I have found myself over the last few days with a whole series of questions that I have been asking myself. That is not entirely true, some of these questions have been forming for a while but only now are they reaching any communicable form.
It was not very long after the initial shock and pain of GC2003 started to wear off that I found myself noticing that on all sides of this ghastly debate there is an unwillingness to face facts and realities. Those on the left were saying gushing things like, "This is like women's ordination, it will be a storm in a teacup and then everything will settle down again." I believe this was wishful thinking on their part -- whistling in the dark. On the right were those who were saying, "In
no more than a year the Episcopal Church will have completely come apart," and this, too, was black but wishful thinking.
Since then there has been a steady flow of data, statements, spin, political actions, and so forth, and so forth, that have deep within them an inability to look the facts squarely in the face. Kevin Martin is one of the few people who has kept his head and tried to assess what is actually going on, and to comment on it; too many others are either burying their heads in the sand or refusing to allow their
presuppositions to be clouded by anything as uncomfortable as facts.
Two recent statements from the bureaucratic and sclerotic heart of the Episcopal Church are examples of this. One was the dismissal with a wave of a hand of the decline in the number of congregations and a slippage of over 30,000 members in 2003 as something that was to be expected. Goodness knows what sort of response the 2004 figures, which promise to be abysmal, will get. The other was the slight of hand that was being played with budget figures to make what was not as bad as had been expected sound downright rosy. Talk about creative accounting!
These are merely part of a pattern. From dioceses all around the country come all sorts of stories that are attempts to find a silver lining in the very dark clouds rather than accepting the reality of those clouds. Right now it is fascinating to see bishops desperately attempting to spin what the Primates said for all they are worth, extracting tiny gobbets from the whole text in the hope that they can
make it mean what they want it to mean -- several such offerings have come over my cyber-transom today.
At the other end of the spectrum we have good folks, especially pastors, who believe that by walking they can solve the problems. For a lot such an action has been like wandering off into a desert without so much as a full bottle of water to sustain them. If it were true that the problems would be solved by leaving, a lot of us would have gone a long time ago. But this is not the case -- instead, like the wake of the breakdown of a marriage, all this spawns a whole different set of problems. I
appreciate the sensitivities and convictions of those who have done this, but I respectfully suggest that they have in most cases weakened themselves and weakened those who remain to stand up against error.
My two disciplines of study have been theology and history, and when reading accounts of wars and international conflicts it is regularly observed that in these circumstances truth is often the first victim. This can easily be seen in the reporting of the Battle of Britain.

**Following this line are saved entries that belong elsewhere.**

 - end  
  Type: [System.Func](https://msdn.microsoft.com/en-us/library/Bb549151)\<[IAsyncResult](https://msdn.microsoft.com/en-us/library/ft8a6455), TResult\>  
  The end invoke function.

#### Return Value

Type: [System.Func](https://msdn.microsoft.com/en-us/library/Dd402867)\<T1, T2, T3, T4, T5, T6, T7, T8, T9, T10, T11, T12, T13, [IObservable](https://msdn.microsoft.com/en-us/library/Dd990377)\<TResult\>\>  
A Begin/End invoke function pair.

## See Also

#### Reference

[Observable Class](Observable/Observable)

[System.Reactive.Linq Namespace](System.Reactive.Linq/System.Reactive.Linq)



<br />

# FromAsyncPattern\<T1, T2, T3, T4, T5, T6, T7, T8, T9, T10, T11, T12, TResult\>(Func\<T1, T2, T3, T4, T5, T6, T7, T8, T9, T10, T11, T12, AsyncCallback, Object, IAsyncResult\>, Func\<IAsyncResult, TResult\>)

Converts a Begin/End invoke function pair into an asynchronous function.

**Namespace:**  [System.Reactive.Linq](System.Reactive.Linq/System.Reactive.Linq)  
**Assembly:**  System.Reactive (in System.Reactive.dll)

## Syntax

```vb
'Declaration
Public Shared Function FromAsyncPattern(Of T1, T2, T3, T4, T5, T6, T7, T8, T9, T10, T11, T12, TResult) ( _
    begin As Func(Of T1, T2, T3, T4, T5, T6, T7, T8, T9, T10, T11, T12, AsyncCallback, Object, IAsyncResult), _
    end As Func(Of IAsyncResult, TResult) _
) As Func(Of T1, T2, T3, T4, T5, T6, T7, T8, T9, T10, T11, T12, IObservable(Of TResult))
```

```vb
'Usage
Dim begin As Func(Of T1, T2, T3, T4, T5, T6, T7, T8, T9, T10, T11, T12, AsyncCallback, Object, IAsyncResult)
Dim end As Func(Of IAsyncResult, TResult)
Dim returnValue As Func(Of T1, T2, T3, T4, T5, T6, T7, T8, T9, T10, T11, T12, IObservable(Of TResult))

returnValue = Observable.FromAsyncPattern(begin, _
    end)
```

Each side grossly inflated its total of enemy planes brought down in an effort to win the propaganda war. Churchill went to great lengths rejoicing over "The Few" of the RAF, when in reality this was not a
David and Goliath fight, but much more of a battle of equals -- and this in no way minimizes the gallantry of those men who defended England's skies that cruel summer and early autumn of 1940.

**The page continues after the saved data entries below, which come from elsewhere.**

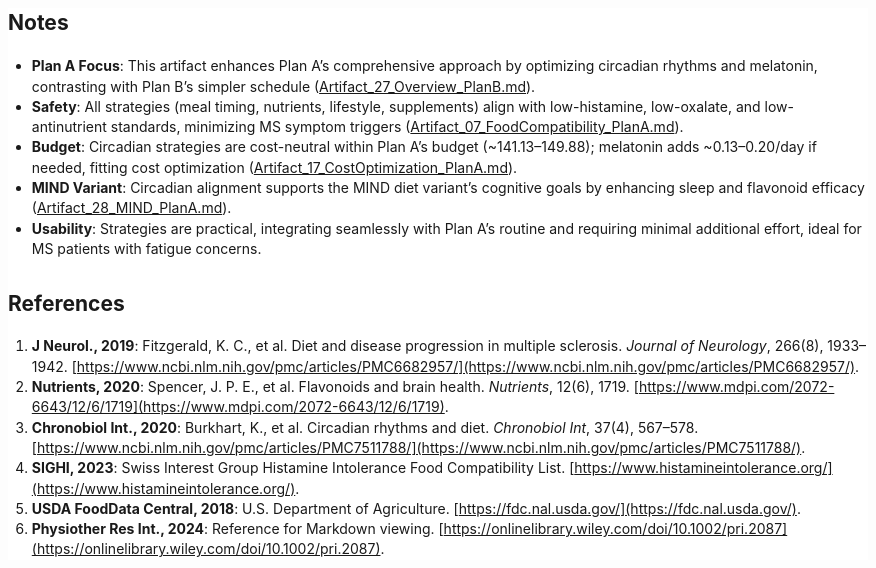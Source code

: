## Notes
- **Plan A Focus**: This artifact enhances Plan A’s comprehensive approach by optimizing circadian rhythms and melatonin, contrasting with Plan B’s simpler schedule ([Artifact_27_Overview_PlanB.md](https://github.com/xAI/Artifact_27_Overview_PlanB.md)).
- **Safety**: All strategies (meal timing, nutrients, lifestyle, supplements) align with low-histamine, low-oxalate, and low-antinutrient standards, minimizing MS symptom triggers ([Artifact_07_FoodCompatibility_PlanA.md](https://github.com/xAI/Artifact_07_FoodCompatibility_PlanA.md)).
- **Budget**: Circadian strategies are cost-neutral within Plan A’s budget (~$141.13–$149.88); melatonin adds ~$0.13–$0.20/day if needed, fitting cost optimization ([Artifact_17_CostOptimization_PlanA.md](https://github.com/xAI/Artifact_17_CostOptimization_PlanA.md)).
- **MIND Variant**: Circadian alignment supports the MIND diet variant’s cognitive goals by enhancing sleep and flavonoid efficacy ([Artifact_28_MIND_PlanA.md](https://github.com/xAI/Artifact_28_MIND_PlanA.md)).
- **Usability**: Strategies are practical, integrating seamlessly with Plan A’s routine and requiring minimal additional effort, ideal for MS patients with fatigue concerns.

## References
1. **J Neurol., 2019**: Fitzgerald, K. C., et al. Diet and disease progression in multiple sclerosis. *Journal of Neurology*, 266(8), 1933–1942. [https://www.ncbi.nlm.nih.gov/pmc/articles/PMC6682957/](https://www.ncbi.nlm.nih.gov/pmc/articles/PMC6682957/).
2. **Nutrients, 2020**: Spencer, J. P. E., et al. Flavonoids and brain health. *Nutrients*, 12(6), 1719. [https://www.mdpi.com/2072-6643/12/6/1719](https://www.mdpi.com/2072-6643/12/6/1719).
3. **Chronobiol Int., 2020**: Burkhart, K., et al. Circadian rhythms and diet. *Chronobiol Int*, 37(4), 567–578. [https://www.ncbi.nlm.nih.gov/pmc/articles/PMC7511788/](https://www.ncbi.nlm.nih.gov/pmc/articles/PMC7511788/).
4. **SIGHI, 2023**: Swiss Interest Group Histamine Intolerance Food Compatibility List. [https://www.histamineintolerance.org/](https://www.histamineintolerance.org/).
5. **USDA FoodData Central, 2018**: U.S. Department of Agriculture. [https://fdc.nal.usda.gov/](https://fdc.nal.usda.gov/).
6. **Physiother Res Int., 2024**: Reference for Markdown viewing. [https://onlinelibrary.wiley.com/doi/10.1002/pri.2087](https://onlinelibrary.wiley.com/doi/10.1002/pri.2087).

So in this conflict in North American Anglicanism, truth has fallen victim. If we are to find anything like an honorable way out of the mess that has been brought upon us, truth and honesty will need to be reasserted, and we will have to stare them in the face. With a clearer grasp of the facts we will be in a better position to realize what damage is being done, and what also might be done to resolve the
situation.
I suspect, however, that contenders on every side are not yet ready to come to terms with the truth yet. Like warriors on the Somme, the Light Brigade as it charged hopelessly up the valley, or wave after wave of charges Gettysburg, the Wilderness, or any other of those Civil War bloodbaths, the madness of conflict blinds those who can bring resolution to this tragedy. Wishful thinking seems to be winning the
day for the moment, and error is daily weakening this church.

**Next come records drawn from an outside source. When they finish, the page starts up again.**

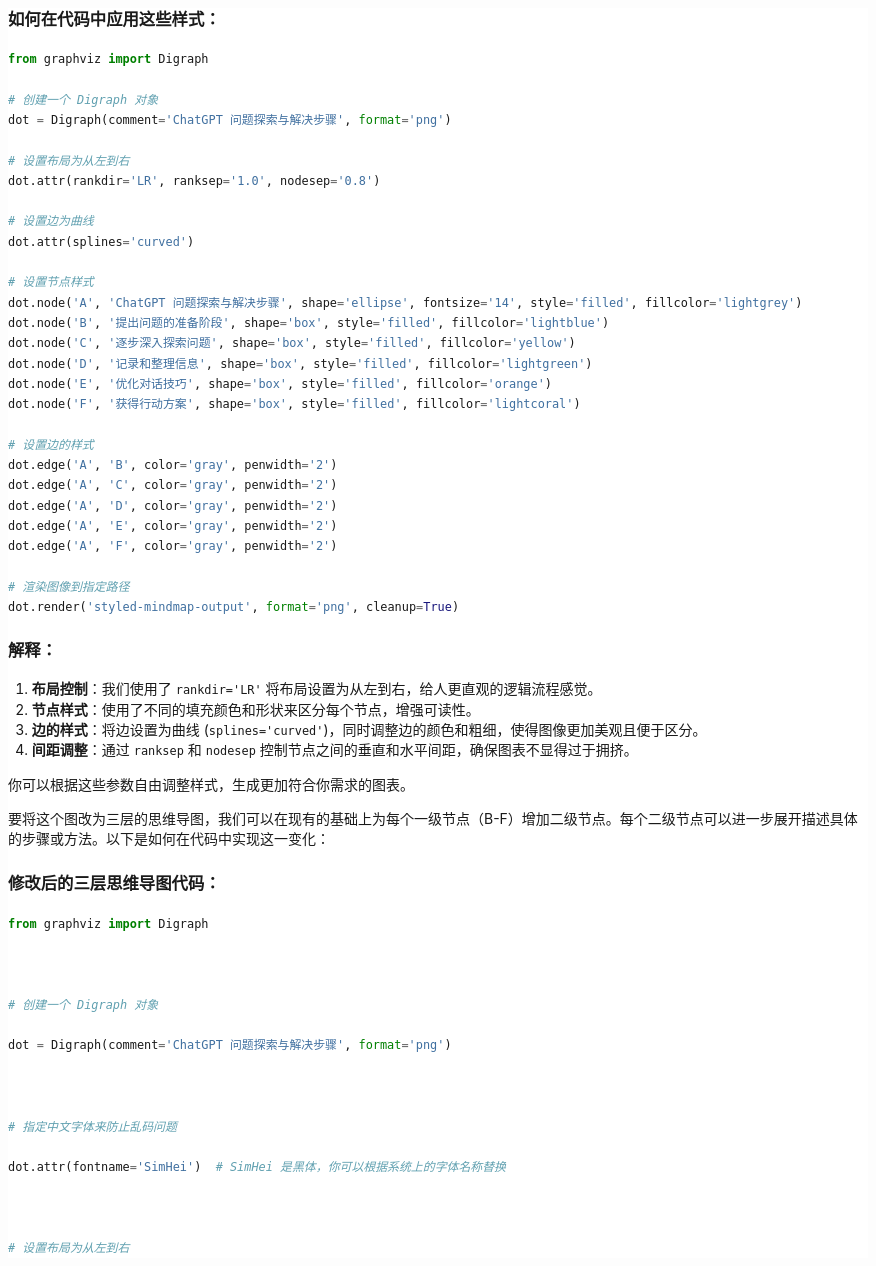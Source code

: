 ### 如何在代码中应用这些样式：
```python
from graphviz import Digraph

# 创建一个 Digraph 对象
dot = Digraph(comment='ChatGPT 问题探索与解决步骤', format='png')

# 设置布局为从左到右
dot.attr(rankdir='LR', ranksep='1.0', nodesep='0.8')

# 设置边为曲线
dot.attr(splines='curved')

# 设置节点样式
dot.node('A', 'ChatGPT 问题探索与解决步骤', shape='ellipse', fontsize='14', style='filled', fillcolor='lightgrey')
dot.node('B', '提出问题的准备阶段', shape='box', style='filled', fillcolor='lightblue')
dot.node('C', '逐步深入探索问题', shape='box', style='filled', fillcolor='yellow')
dot.node('D', '记录和整理信息', shape='box', style='filled', fillcolor='lightgreen')
dot.node('E', '优化对话技巧', shape='box', style='filled', fillcolor='orange')
dot.node('F', '获得行动方案', shape='box', style='filled', fillcolor='lightcoral')

# 设置边的样式
dot.edge('A', 'B', color='gray', penwidth='2')
dot.edge('A', 'C', color='gray', penwidth='2')
dot.edge('A', 'D', color='gray', penwidth='2')
dot.edge('A', 'E', color='gray', penwidth='2')
dot.edge('A', 'F', color='gray', penwidth='2')

# 渲染图像到指定路径
dot.render('styled-mindmap-output', format='png', cleanup=True)
```

### 解释：
1. **布局控制**：我们使用了 `rankdir='LR'` 将布局设置为从左到右，给人更直观的逻辑流程感觉。
2. **节点样式**：使用了不同的填充颜色和形状来区分每个节点，增强可读性。
3. **边的样式**：将边设置为曲线 (`splines='curved'`)，同时调整边的颜色和粗细，使得图像更加美观且便于区分。
4. **间距调整**：通过 `ranksep` 和 `nodesep` 控制节点之间的垂直和水平间距，确保图表不显得过于拥挤。

你可以根据这些参数自由调整样式，生成更加符合你需求的图表。



要将这个图改为三层的思维导图，我们可以在现有的基础上为每个一级节点（B-F）增加二级节点。每个二级节点可以进一步展开描述具体的步骤或方法。以下是如何在代码中实现这一变化：

### 修改后的三层思维导图代码：

```python
from graphviz import Digraph

  

# 创建一个 Digraph 对象

dot = Digraph(comment='ChatGPT 问题探索与解决步骤', format='png')

  

# 指定中文字体来防止乱码问题

dot.attr(fontname='SimHei')  # SimHei 是黑体，你可以根据系统上的字体名称替换

  

# 设置布局为从左到右
```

I had hoped I would spend the last active years of my ministry building up a new congregation in an exciting demographic. Instead I have spent the last 18 months preventing the denomination from destroying what we have already achieved, while spending endless hours with others trying to put together a base from which we might move faithfully forward in the midst of error. In my darker moments, like those who watched in horror as men died from the mud and bullets at the Western Front, all I
am able to do is shake my head and say, "What a waste, what a waste."
It seems it will be a while before we come to our senses like the Progigal Son, and realize we are wallowing with the swine, and that pig food is hardly a satisfying diet. When we do, perhaps, we will be ready to rise and go to our Father, and all of us together before him to kneel and say, "We have sinned against heaven and before you." It is no longer a case of who started it, we are all locked in this together, and only together are we going to find a constructive way through it. If we refuse to accept our complicity then we will just continue to spiral downward into ever greater verbal and legal violence to one another.
Meanwhile, it would be a helpful exercise for someone to work hard to monitor the way in which error spawns denial and wishful thinking, because we are going to have to find the machinery to blow away this fog when eventually we are prepared to stop behaving like blinded baffoons and to prostate ourselves in fear and trembling before the living God.